╭─ Records

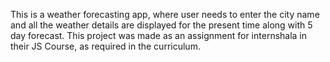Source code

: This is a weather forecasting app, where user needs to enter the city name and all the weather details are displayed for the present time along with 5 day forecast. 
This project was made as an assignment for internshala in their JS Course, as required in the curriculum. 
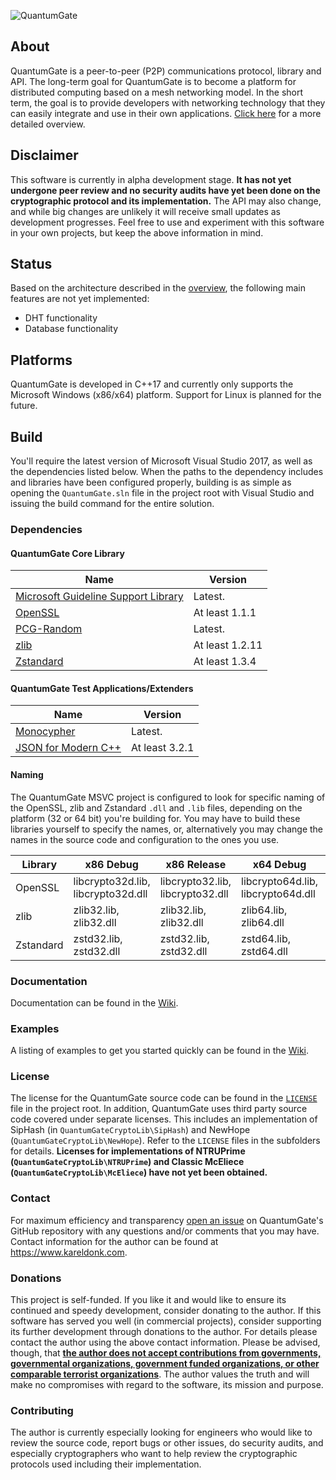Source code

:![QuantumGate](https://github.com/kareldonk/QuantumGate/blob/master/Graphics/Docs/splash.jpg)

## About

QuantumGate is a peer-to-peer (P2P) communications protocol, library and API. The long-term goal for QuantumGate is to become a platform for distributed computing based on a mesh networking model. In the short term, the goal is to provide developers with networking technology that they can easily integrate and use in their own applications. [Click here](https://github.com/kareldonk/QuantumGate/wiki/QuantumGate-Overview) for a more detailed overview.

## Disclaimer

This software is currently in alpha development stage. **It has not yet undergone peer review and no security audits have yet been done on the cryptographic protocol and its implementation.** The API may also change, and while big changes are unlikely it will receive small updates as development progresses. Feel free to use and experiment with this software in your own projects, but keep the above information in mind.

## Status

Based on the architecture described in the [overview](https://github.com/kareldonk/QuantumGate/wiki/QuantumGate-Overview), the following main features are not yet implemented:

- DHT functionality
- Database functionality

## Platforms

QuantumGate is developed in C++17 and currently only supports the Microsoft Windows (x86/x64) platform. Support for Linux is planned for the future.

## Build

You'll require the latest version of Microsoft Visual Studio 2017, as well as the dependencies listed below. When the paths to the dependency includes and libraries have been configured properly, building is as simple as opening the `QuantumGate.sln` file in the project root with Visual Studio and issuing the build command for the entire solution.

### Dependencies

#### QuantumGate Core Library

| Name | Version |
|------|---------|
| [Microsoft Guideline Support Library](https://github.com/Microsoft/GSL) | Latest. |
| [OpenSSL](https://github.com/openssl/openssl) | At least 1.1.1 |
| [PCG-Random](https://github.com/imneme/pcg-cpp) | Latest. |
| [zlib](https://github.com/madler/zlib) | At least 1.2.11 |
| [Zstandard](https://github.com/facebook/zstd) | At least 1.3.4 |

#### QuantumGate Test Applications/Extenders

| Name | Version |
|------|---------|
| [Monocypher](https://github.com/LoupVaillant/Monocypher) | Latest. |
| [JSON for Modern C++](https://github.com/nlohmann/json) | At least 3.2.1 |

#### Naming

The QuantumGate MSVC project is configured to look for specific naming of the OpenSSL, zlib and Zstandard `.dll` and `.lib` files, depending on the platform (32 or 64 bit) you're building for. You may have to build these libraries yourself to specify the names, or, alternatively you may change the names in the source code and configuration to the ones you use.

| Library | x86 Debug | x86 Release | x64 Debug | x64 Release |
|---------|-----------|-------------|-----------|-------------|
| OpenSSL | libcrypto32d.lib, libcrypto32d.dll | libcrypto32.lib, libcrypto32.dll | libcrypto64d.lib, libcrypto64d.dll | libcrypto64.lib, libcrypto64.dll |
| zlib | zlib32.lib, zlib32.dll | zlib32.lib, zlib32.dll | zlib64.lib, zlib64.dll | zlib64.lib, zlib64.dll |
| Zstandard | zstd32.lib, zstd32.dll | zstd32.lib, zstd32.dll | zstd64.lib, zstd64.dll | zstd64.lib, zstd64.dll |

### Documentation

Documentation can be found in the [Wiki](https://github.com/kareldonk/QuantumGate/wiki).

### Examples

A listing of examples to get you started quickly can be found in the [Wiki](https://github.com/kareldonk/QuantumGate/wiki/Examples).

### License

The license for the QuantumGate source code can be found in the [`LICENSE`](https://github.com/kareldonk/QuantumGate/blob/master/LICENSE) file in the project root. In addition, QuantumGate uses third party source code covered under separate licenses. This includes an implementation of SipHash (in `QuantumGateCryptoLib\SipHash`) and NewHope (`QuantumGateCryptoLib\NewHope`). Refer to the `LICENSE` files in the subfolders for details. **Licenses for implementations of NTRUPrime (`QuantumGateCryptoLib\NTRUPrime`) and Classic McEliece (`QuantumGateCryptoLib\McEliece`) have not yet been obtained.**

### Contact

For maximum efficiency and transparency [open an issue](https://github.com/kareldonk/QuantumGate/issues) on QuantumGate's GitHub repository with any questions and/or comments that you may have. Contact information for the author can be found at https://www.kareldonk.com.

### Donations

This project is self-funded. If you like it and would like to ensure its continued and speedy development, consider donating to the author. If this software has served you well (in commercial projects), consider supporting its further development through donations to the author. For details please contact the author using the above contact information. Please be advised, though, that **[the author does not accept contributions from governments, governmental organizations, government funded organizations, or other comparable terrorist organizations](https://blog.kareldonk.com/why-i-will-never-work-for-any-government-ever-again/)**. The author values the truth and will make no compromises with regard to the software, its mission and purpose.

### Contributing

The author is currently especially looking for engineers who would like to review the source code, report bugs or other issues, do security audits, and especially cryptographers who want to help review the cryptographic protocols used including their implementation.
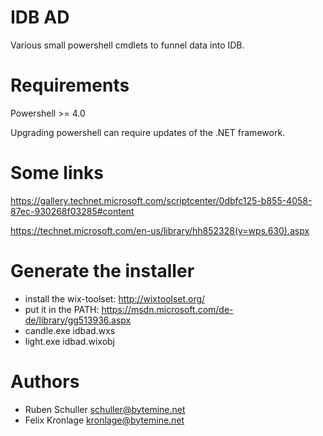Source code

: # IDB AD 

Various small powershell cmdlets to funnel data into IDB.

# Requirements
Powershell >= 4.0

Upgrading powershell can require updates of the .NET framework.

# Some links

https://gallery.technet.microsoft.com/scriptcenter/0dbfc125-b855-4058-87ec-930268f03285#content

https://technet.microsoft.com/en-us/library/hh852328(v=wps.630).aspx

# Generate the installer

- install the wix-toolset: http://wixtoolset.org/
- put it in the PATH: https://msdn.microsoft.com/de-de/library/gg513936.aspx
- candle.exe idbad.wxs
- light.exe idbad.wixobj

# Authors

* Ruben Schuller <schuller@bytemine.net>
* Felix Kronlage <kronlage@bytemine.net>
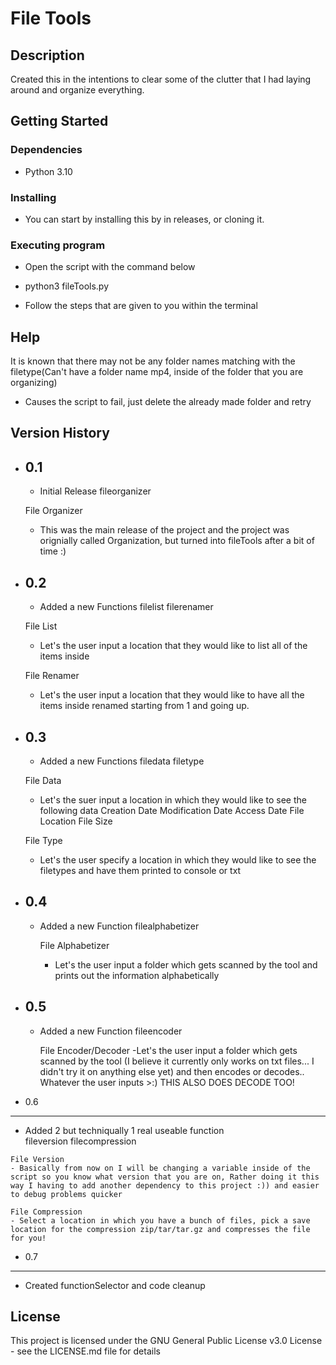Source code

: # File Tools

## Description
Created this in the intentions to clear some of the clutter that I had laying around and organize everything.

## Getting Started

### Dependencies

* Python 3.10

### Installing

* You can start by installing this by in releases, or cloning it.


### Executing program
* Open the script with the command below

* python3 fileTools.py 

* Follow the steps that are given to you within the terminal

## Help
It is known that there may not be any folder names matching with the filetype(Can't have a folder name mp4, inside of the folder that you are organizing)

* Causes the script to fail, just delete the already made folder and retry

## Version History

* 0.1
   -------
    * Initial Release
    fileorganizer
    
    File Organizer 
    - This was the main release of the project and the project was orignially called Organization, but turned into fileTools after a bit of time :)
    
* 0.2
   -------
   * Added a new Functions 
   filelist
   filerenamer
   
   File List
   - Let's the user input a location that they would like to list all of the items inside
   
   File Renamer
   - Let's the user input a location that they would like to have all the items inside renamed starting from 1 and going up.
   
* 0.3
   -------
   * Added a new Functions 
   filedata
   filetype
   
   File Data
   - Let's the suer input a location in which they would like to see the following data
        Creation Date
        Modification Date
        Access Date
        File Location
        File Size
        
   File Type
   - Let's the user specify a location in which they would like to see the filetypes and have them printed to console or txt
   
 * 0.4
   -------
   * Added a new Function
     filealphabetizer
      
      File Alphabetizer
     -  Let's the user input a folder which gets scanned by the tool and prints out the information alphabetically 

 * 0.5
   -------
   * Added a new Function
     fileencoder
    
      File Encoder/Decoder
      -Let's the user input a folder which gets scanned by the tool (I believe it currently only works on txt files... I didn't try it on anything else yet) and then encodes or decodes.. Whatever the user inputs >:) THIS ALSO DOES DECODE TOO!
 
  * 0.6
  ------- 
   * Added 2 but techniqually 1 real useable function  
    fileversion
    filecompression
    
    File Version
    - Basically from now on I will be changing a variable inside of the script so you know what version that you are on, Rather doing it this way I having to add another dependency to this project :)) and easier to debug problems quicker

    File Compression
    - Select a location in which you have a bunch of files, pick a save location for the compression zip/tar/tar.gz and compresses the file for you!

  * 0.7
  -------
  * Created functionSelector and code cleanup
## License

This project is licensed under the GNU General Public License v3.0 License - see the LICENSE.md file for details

╰─

▶ Your instructions: Copy every line in the entries above that has the string "main" in it.

▶ Worked solution:
Based on the architecture described in the [overview](https://github.com/kareldonk/QuantumGate/wiki/QuantumGate-Overview), the following main features are not yet implemented:
    - This was the main release of the project and the project was orignially called Organization, but turned into fileTools after a bit of time :)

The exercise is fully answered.